Comment s’est noué le projet de La Fille du Régiment au Théâtre des Champs Elysées sous la direction d’Hervé Niquet ?
Hervé a déjà travaillé avec le Chœur de l’Armée française sur un projet autour des compositeurs du 19e siècle et autour de La Marseillaise à l’Opéra Royal de Versailles. Dès notre première rencontre pour parler de ce projet, j’ai trouvé le personnage truculent avec beaucoup d’esprit, de générosité, de caractère, et avec beaucoup d’amour du travail. Et cela s’accorde parfaitement avec mon côté artisan de la musique. Il est l’archétype du professionnel de haut niveau pour qui l’image et ce que l’on pense importe peu. Ce qu’il veut, c’est obtenir ce qu’il demande musicalement. Tout ceci nous a d’emblée rapprochés et tout a tout suite bien fonctionné entre nous. Et grâce également à Janine Roze qui produit La Fille du régiment qui nous avait déjà fait venir au TCE pour divers autres spectacles, comme Pierre et le loup, Roméo et Juliette, je me suis retrouvée impliquée avec le Chœur dans cette version concertante de La Fille du Régiment. C’est un immense bonheur de travailler avec Hervé car c’est une vraie collaboration. On a des discussions de fond sur l’œuvre, sur l’approche, sur ce que l’on veut en montrer à travers cette version concertante. Le rythme, la mécanique théâtrale de l’opéra est au cœur de nos échanges et cela laisse présager de belles choses.
Après une telle expérience, quels horizons souhaiterez-vous embrasser désormais ?
J’aimerais beaucoup pouvoir diriger un jour un grand chœur symphonique, en France, si possible, dans un cadre institutionnel, car comme je vous l’ai dit, je suis très attachée aux chœurs à la française. Le chœur français est un état d’esprit, c’est une identité et une sensibilité vocale particulière, c’est toute une culture qu’il faut maîtriser.

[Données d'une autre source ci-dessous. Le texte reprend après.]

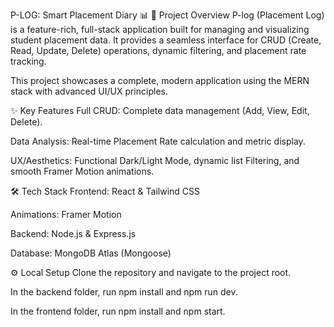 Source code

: P-LOG: Smart Placement Diary 📊
📌 Project Overview
P-log (Placement Log) is a feature-rich, full-stack application built for managing and visualizing student placement data. It provides a seamless interface for CRUD (Create, Read, Update, Delete) operations, dynamic filtering, and placement rate tracking.

This project showcases a complete, modern application using the MERN stack with advanced UI/UX principles.

✨ Key Features
Full CRUD: Complete data management (Add, View, Edit, Delete).

Data Analysis: Real-time Placement Rate calculation and metric display.

UX/Aesthetics: Functional Dark/Light Mode, dynamic list Filtering, and smooth Framer Motion animations.

🛠️ Tech Stack
Frontend: React & Tailwind CSS

Animations: Framer Motion

Backend: Node.js & Express.js

Database: MongoDB Atlas (Mongoose)

⚙️ Local Setup
Clone the repository and navigate to the project root.

In the backend folder, run npm install and npm run dev.

In the frontend folder, run npm install and npm start.

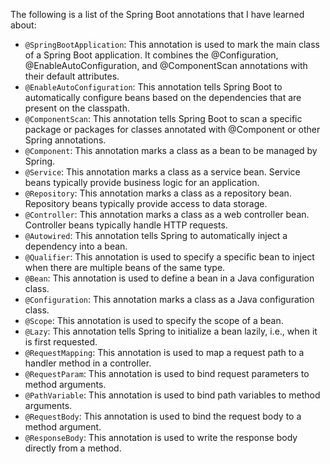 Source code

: The following is a list of the Spring Boot annotations that I have learned about:

* `@SpringBootApplication`: This annotation is used to mark the main class of a Spring Boot application. It combines the @Configuration, @EnableAutoConfiguration, and @ComponentScan annotations with their default attributes.
* `@EnableAutoConfiguration`: This annotation tells Spring Boot to automatically configure beans based on the dependencies that are present on the classpath.
* `@ComponentScan`: This annotation tells Spring Boot to scan a specific package or packages for classes annotated with @Component or other Spring annotations.
* `@Component`: This annotation marks a class as a bean to be managed by Spring.
* `@Service`: This annotation marks a class as a service bean. Service beans typically provide business logic for an application.
* `@Repository`: This annotation marks a class as a repository bean. Repository beans typically provide access to data storage.
* `@Controller`: This annotation marks a class as a web controller bean. Controller beans typically handle HTTP requests.
* `@Autowired`: This annotation tells Spring to automatically inject a dependency into a bean.
* `@Qualifier`: This annotation is used to specify a specific bean to inject when there are multiple beans of the same type.
* `@Bean`: This annotation is used to define a bean in a Java configuration class.
* `@Configuration`: This annotation marks a class as a Java configuration class.
* `@Scope`: This annotation is used to specify the scope of a bean.
* `@Lazy`: This annotation tells Spring to initialize a bean lazily, i.e., when it is first requested.
* `@RequestMapping`: This annotation is used to map a request path to a handler method in a controller.
* `@RequestParam`: This annotation is used to bind request parameters to method arguments.
* `@PathVariable`: This annotation is used to bind path variables to method arguments.
* `@RequestBody`: This annotation is used to bind the request body to a method argument.
* `@ResponseBody`: This annotation is used to write the response body directly from a method.
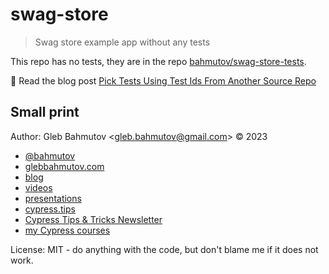 # swag-store

> Swag store example app without any tests

This repo has no tests, they are in the repo [bahmutov/swag-store-tests](https://github.com/bahmutov/swag-store-tests).

📝 Read the blog post [Pick Tests Using Test Ids From Another Source Repo](https://glebbahmutov.com/blog/pick-tests-in-another-repo/)

## Small print

Author: Gleb Bahmutov &lt;gleb.bahmutov@gmail.com&gt; &copy; 2023

- [@bahmutov](https://twitter.com/bahmutov)
- [glebbahmutov.com](https://glebbahmutov.com)
- [blog](https://glebbahmutov.com/blog)
- [videos](https://www.youtube.com/glebbahmutov)
- [presentations](https://slides.com/bahmutov)
- [cypress.tips](https://cypress.tips)
- [Cypress Tips & Tricks Newsletter](https://cypresstips.substack.com/)
- [my Cypress courses](https://cypress.tips/courses)

License: MIT - do anything with the code, but don't blame me if it does not work.
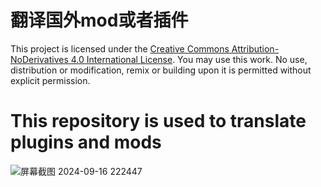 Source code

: # 翻译国外mod或者插件
This project is licensed under the [Creative Commons Attribution-NoDerivatives 4.0 International License](https://creativecommons.org/licenses/by-nd/4.0/).
You may use this work. No use, distribution or modification, remix or building upon it is permitted without explicit permission.
# This repository is used to translate plugins and mods


![屏幕截图 2024-09-16 222447](https://github.com/user-attachments/assets/c7150019-a508-4ac3-8411-0417e3af50d4)
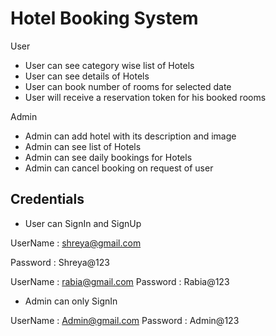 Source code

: # Hotel Booking System

User

*  User can see category wise list of Hotels
*  User can see details of Hotels
*  User can book number of rooms for selected date
*  User will receive a reservation token for his booked rooms

Admin

*  Admin can add hotel with its description and image
*  Admin can see list of Hotels
*  Admin can see daily bookings for Hotels
*  Admin can cancel booking on request of user

## Credentials

*  User can SignIn and SignUp

  UserName : shreya@gmail.com
  
  Password : Shreya@123
  
  UserName : rabia@gmail.com
  Password : Rabia@123

*  Admin can  only SignIn 

  UserName : Admin@gmail.com
  Password : Admin@123


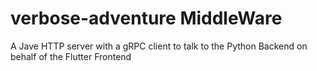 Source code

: # verbose-adventure MiddleWare

A Jave HTTP server with a gRPC client to talk to the Python Backend on behalf of the Flutter Frontend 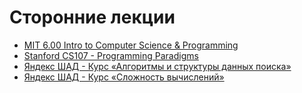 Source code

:# Сторонние лекции

- [MIT 6.00 Intro to Computer Science & Programming](https://www.youtube.com/playlist?list=PL4C4720A6F225E074)
- [Stanford CS107 - Programming Paradigms](https://www.youtube.com/playlist?list=PLD28639E2FFC4B86A)
- [Яндекс ШАД - Курс «Алгоритмы и структуры данных поиска»](https://www.youtube.com/playlist?list=PLJOzdkh8T5koEPv-R5W0ovmL_T2BjB1HX)
- [Яндекс ШАД - Курс «Сложность вычислений»](https://www.youtube.com/playlist?list=PLJOzdkh8T5kpqLbFo-ZgXsU5HtFNcVDHo)
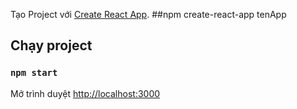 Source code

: Tạo Project với [Create React App](https://github.com/facebook/create-react-app).
##npm create-react-app tenApp

## Chạy project

### `npm start`
Mở trình duyệt [http://localhost:3000](http://localhost:3000)

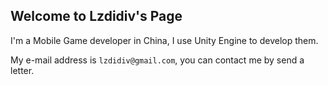 ## Welcome to Lzdidiv's Page

I'm a Mobile Game developer in China, I use Unity Engine to develop them.

My e-mail address is `lzdidiv@gmail.com`, you can contact me by send a letter.
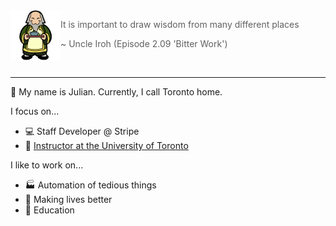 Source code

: 
<!--START_SECTION:iroh-->
<img height="80" align="left" src="https://raw.githubusercontent.com/jules2689/jules2689/master/iroh.png">
  
  > It is important to draw wisdom from many different places
  >
  > ~ Uncle Iroh (Episode 2.09 'Bitter Work')
<!--END_SECTION:iroh-->

<br>

---

:wave: My name is Julian. Currently, I call Toronto home.

I focus on...
- :computer: Staff Developer @ Stripe
- :school: [Instructor at the University of Toronto](https://csc491.dcsil.ca)

I like to work on...
- :factory: Automation of tedious things
- :gift_heart: Making lives better
- :pencil: Education
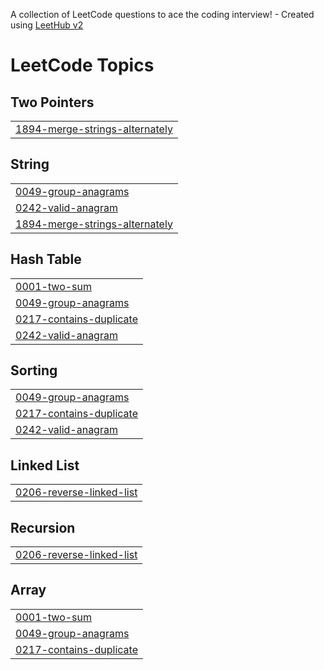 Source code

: A collection of LeetCode questions to ace the coding interview! - Created using [LeetHub v2](https://github.com/arunbhardwaj/LeetHub-2.0)
<!---LeetCode Topics Start-->
# LeetCode Topics
## Two Pointers
|  |
| ------- |
| [1894-merge-strings-alternately](https://github.com/nikolainechaev/LeetCodePractice/tree/master/1894-merge-strings-alternately) |
## String
|  |
| ------- |
| [0049-group-anagrams](https://github.com/nikolainechaev/LeetCodePractice/tree/master/0049-group-anagrams) |
| [0242-valid-anagram](https://github.com/nikolainechaev/LeetCodePractice/tree/master/0242-valid-anagram) |
| [1894-merge-strings-alternately](https://github.com/nikolainechaev/LeetCodePractice/tree/master/1894-merge-strings-alternately) |
## Hash Table
|  |
| ------- |
| [0001-two-sum](https://github.com/nikolainechaev/LeetCodePractice/tree/master/0001-two-sum) |
| [0049-group-anagrams](https://github.com/nikolainechaev/LeetCodePractice/tree/master/0049-group-anagrams) |
| [0217-contains-duplicate](https://github.com/nikolainechaev/LeetCodePractice/tree/master/0217-contains-duplicate) |
| [0242-valid-anagram](https://github.com/nikolainechaev/LeetCodePractice/tree/master/0242-valid-anagram) |
## Sorting
|  |
| ------- |
| [0049-group-anagrams](https://github.com/nikolainechaev/LeetCodePractice/tree/master/0049-group-anagrams) |
| [0217-contains-duplicate](https://github.com/nikolainechaev/LeetCodePractice/tree/master/0217-contains-duplicate) |
| [0242-valid-anagram](https://github.com/nikolainechaev/LeetCodePractice/tree/master/0242-valid-anagram) |
## Linked List
|  |
| ------- |
| [0206-reverse-linked-list](https://github.com/nikolainechaev/LeetCodePractice/tree/master/0206-reverse-linked-list) |
## Recursion
|  |
| ------- |
| [0206-reverse-linked-list](https://github.com/nikolainechaev/LeetCodePractice/tree/master/0206-reverse-linked-list) |
## Array
|  |
| ------- |
| [0001-two-sum](https://github.com/nikolainechaev/LeetCodePractice/tree/master/0001-two-sum) |
| [0049-group-anagrams](https://github.com/nikolainechaev/LeetCodePractice/tree/master/0049-group-anagrams) |
| [0217-contains-duplicate](https://github.com/nikolainechaev/LeetCodePractice/tree/master/0217-contains-duplicate) |
<!---LeetCode Topics End--> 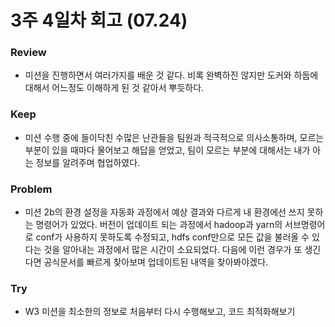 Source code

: # 3주 4일차 회고 (07.24)

### Review
- 미션을 진행하면서 여러가지를 배운 것 같다. 비록 완벽하진 않지만 도커와 하둡에 대해서 어느정도 이해하게 된 것 같아서 뿌듯하다.

### Keep
- 미션 수행 중에 들이닥친 수많은 난관들을 팀원과 적극적으로 의사소통하며, 모르는 부분이 있을 때마다 물어보고 해답을 얻었고, 팀이 모르는 부분에 대해서는 내가 아는 정보를 알려주며 협업하였다.

### Problem
- 미션 2b의 환경 설정을 자동화 과정에서 예상 결과와 다르게 내 환경에선 쓰지 못하는 명령어가 있었다. 버전이 업데이트 되는 과정에서 hadoop과 yarn의 서브명령어로 conf가 사용하지 못하도록 수정되고, hdfs conf만으로 모든 값을 불러올 수 있다는 것을 알아내는 과정에서 많은 시간이 소요되었다. 다음에 이런 경우가 또 생긴다면 공식문서를 빠르게 찾아보며 업데이트된 내역을 찾아봐야겠다.

### Try
- W3 미션을 최소한의 정보로 처음부터 다시 수행해보고, 코드 최적화해보기
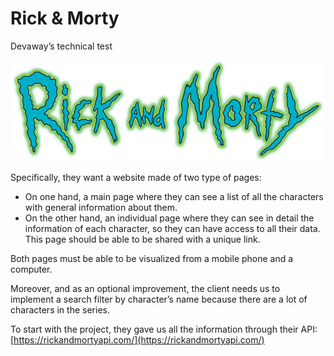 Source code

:# Rick & Morty
 Devaway’s technical test
<p align="center">
<img src="https://raw.githubusercontent.com/sanchis/Rick-Morty/main/public/img/logo.png" height="auto" center width="500px">
</p>

Specifically, they want a website made of two type of pages:
- On one hand, a main page where they can see a list of all the characters with general information about them.
- On the other hand, an individual page where they can see in detail the information of each character, so they can have access to all their data. This page should be able to be shared with a unique link.

Both pages must be able to be visualized from a mobile phone and a computer.

Moreover, and as an optional improvement, the client needs us to implement a search filter by character’s name because there are a lot of characters in the series.

To start with the project, they gave us all the information through their API: [https://rickandmortyapi.com/](https://rickandmortyapi.com/)
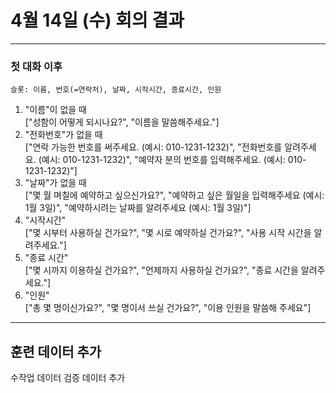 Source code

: # 4월 14일 (수) 회의 결과

---
### 첫 대화 이후  
    슬롯: 이름, 번호(=연락처), 날짜, 시작시간, 종료시간, 인원


1. "이름"이 없을 때  
["성함이 어떻게 되시나요?", "이름을 말씀해주세요."]
2. "전화번호"가 없을 때  
["연락 가능한 번호를 써주세요. (예시: 010-1231-1232)", "전화번호를 알려주세요.  (예시: 010-1231-1232)", "예약자 분의 번호를 입력해주세요.  (예시: 010-1231-1232)"]
3. "날짜"가 없을 때  
["몇 월 며칠에 예약하고 싶으신가요?", "예약하고 싶은 월일을 입력해주세요 (예시: 1월 3일)", "예약하시려는 날짜를 알려주세요 (예시: 1월 3일)"]
4. "시작시간"  
["몇 시부터 사용하실 건가요?", "몇 시로 예약하실 건가요?", "사용 시작 시간을 알려주세요."]
5. "종료 시간"  
["몇 시까지 이용하실 건가요?", "언제까지 사용하실 건가요?", "종료 시간을 알려주세요."]
6. "인원"  
["총 몇 명이신가요?", "몇 명이서 쓰실 건가요?", "이용 인원을 말씀해 주세요"]

---

## 훈련 데이터 추가  
수작업 데이터 검증 데이터 추가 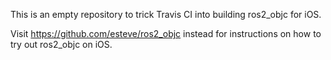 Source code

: This is an empty repository to trick Travis CI into building ros2_objc for iOS.

Visit https://github.com/esteve/ros2_objc instead for instructions on how to try out
ros2_objc on iOS. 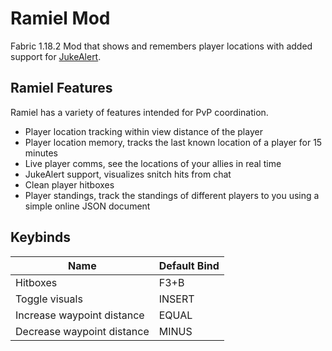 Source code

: # Ramiel Mod
Fabric 1.18.2 Mod that shows and remembers player locations with added support for [JukeAlert](https://github.com/CivMC/JukeAlert). 

## Ramiel Features
Ramiel has a variety of features intended for PvP coordination. 
- Player location tracking within view distance of the player
- Player location memory, tracks the last known location of a player for 15 minutes
- Live player comms, see the locations of your allies in real time
- JukeAlert support, visualizes snitch hits from chat
- Clean player hitboxes
- Player standings, track the standings of different players to you using a simple online JSON document
## Keybinds
| Name | Default Bind |
|--|--|
| Hitboxes | F3+B |
| Toggle visuals | INSERT |
| Increase waypoint distance | EQUAL |
| Decrease waypoint distance | MINUS |



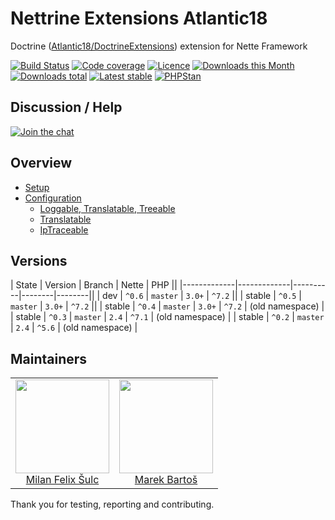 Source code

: # Nettrine Extensions Atlantic18

Doctrine ([Atlantic18/DoctrineExtensions](https://github.com/Atlantic18/DoctrineExtensions)) extension for Nette Framework

[![Build Status](https://img.shields.io/travis/nettrine/extensions-atlantic18.svg?style=flat-square)](https://travis-ci.org/nettrine/extensions-atlantic18)
[![Code coverage](https://img.shields.io/coveralls/nettrine/extensions-atlantic18.svg?style=flat-square)](https://coveralls.io/r/nettrine/extensions-atlantic18)
[![Licence](https://img.shields.io/packagist/l/nettrine/extensions-atlantic18.svg?style=flat-square)](https://packagist.org/packages/nettrine/extensions-atlantic18)
[![Downloads this Month](https://img.shields.io/packagist/dm/nettrine/extensions-atlantic18.svg?style=flat-square)](https://packagist.org/packages/nettrine/extensions-atlantic18)
[![Downloads total](https://img.shields.io/packagist/dt/nettrine/extensions-atlantic18.svg?style=flat-square)](https://packagist.org/packages/nettrine/extensions-atlantic18)
[![Latest stable](https://img.shields.io/packagist/v/nettrine/extensions-atlantic18.svg?style=flat-square)](https://packagist.org/packages/nettrine/extensions-atlantic18)
[![PHPStan](https://img.shields.io/badge/PHPStan-enabled-brightgreen.svg?style=flat-square)](https://github.com/phpstan/phpstan)

## Discussion / Help

[![Join the chat](https://img.shields.io/gitter/room/nettrine/nettrine.svg?style=flat-square)](https://gitter.im/nettrine/nettrine)

## Overview

- [Setup](.docs/README.md#setup)
- [Configuration](.docs/README.md#configuration)
    - [Loggable, Translatable, Treeable](.docs/README.md#loggable-translatable-treeable)
    - [Translatable](.docs/README.md#translatable)
    - [IpTraceable](.docs/README.md##iptraceable)

## Versions

| State       | Version     | Branch   | Nette  | PHP    ||
|-------------|-------------|----------|--------|--------||
| dev         | `^0.6`      | `master` | `3.0+` | `^7.2` ||
| stable      | `^0.5`      | `master` | `3.0+` | `^7.2` ||
| stable      | `^0.4`      | `master` | `3.0+` | `^7.2` | (old namespace) |
| stable      | `^0.3`      | `master` | `2.4`  | `^7.1` | (old namespace) |
| stable      | `^0.2`      | `master` | `2.4`  | `^5.6` | (old namespace) |

## Maintainers

<table>
  <tbody>
    <tr>
      <td align="center">
        <a href="https://github.com/f3l1x">
            <img width="150" height="150" src="https://avatars2.githubusercontent.com/u/538058?v=3&s=150">
        </a>
        </br>
        <a href="https://github.com/f3l1x">Milan Felix Šulc</a>
      </td>
      <td align="center">
        <a href="https://github.com/mabar">
            <img width="150" height="150" src="https://avatars0.githubusercontent.com/u/20974277?s=150&v=4">
        </a>
        </br>
        <a href="https://github.com/mabar">Marek Bartoš</a>
      </td>
    </tr>
  </tbody>
</table>

Thank you for testing, reporting and contributing.
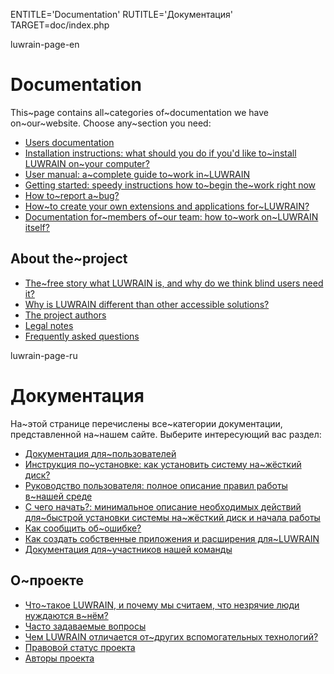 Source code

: 
ENTITLE='Documentation'
RUTITLE='Документация'
TARGET=doc/index.php

luwrain-page-en

# Documentation

This~page contains all~categories of~documentation we have on~our~website.
Choose any~section you need:

* [Users documentation](local:user/) 
 * [Installation instructions: what should you do if you'd like to~install LUWRAIN on~your computer?](local:user/installation/)
 * [User manual: a~complete guide to~work in~LUWRAIN](local:user/manual/)
 * [Getting started: speedy instructions how to~begin the~work right now](local:user/start/)
 * [How to~report a~bug?](local:/community/bugs/)
* [How~to create your own extensions and applications for~LUWRAIN?](local:ext/)
* [Documentation for~members of~our team: how to~work on~LUWRAIN itself?](local:devel/)

## About the~project

* [The~free story what LUWRAIN is, and why do we think blind users need it?](local:about/)
* [Why is LUWRAIN different than other accessible solutions?](local:difference/)
* [The project authors](local:authors/)
* [Legal notes](local:legal/)
* [Frequently asked questions](local:faq/)

luwrain-page-ru

# Документация

На~этой странице перечислены все~категории документации,
представленной на~нашем сайте.
Выберите интересующий вас раздел:

* [Документация для~пользователей](local:user/)
 * [Инструкция по~установке: как установить систему на~жёсткий диск?](local:user/installation/)
 * [Руководство пользователя: полное описание правил работы в~нашей среде](local:user/manual/)
 * [С чего начать?: минимальное описание необходимых действий для~быстрой установки системы  на~жёсткий диск и начала работы](local:user/start/)
 * [Как сообщить об~ошибке?](local:/community/bugs/)
* [Как создать собственные приложения и расширения для~LUWRAIN](local:ext/)
* [Документация для~участников нашей команды](local:devel/)

## О~проекте

* [Что~такое LUWRAIN, и почему мы считаем, что незрячие люди нуждаются в~нём?](local:about/)
* [Часто задаваемые вопросы](local:faq/)
* [Чем LUWRAIN отличается от~других вспомогательных технологий?](local:difference/)
* [Правовой статус проекта](local:legal/)
* [Авторы проекта](local:authors/)



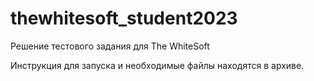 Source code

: # thewhitesoft_student2023
Решение тестового задания для The WhiteSoft

Инструкция для запуска и необходимые файлы находятся в архиве.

Et plus encore, avec les chœurs amateurs qui ont besoin de la présence dédiée et permanente d’un chef qui connaisse chacun des chanteurs, qui sache gérer ses effectifs, asseoir la notoriété en France de l’Ensemble et se donner le temps pour le faire, avant de voir au-delà de nos frontières. J’ai la chance d’avoir cette culture, ainsi que la connaissance du cadre institutionnel et d’avoir travaillé à la fois avec des professionnels et d’amateurs de haut niveau.
Quelle empreinte souhaiteriez-vous laisser en tant qu’artiste ?
Que le travail, le soin, et l’humilité demeurent encore des valeurs importantes. Pour moi, la réussite d’un spectacle c’est aussi le backstage et les techniciens. Si on commence à perdre la relation simple, le socle de notre métier, on se déconnecte en tant qu’artiste. Pratiquer un art c’est rester connecté à ses valeurs et ses racines. L’art est un continuel retour aux sources. Avec le Chœur de l’Armée, il y a ce retour à la terre très puissant, qui fait qu’on ne se perd pas, qu’on garde le cap. On reste acteur de nos traditions. Et j’aimerais que l’on dise de moi, en tant qu’artisan de la musique, que j’ai fait de mon mieux pour faire le lien entre la terre et les étoiles.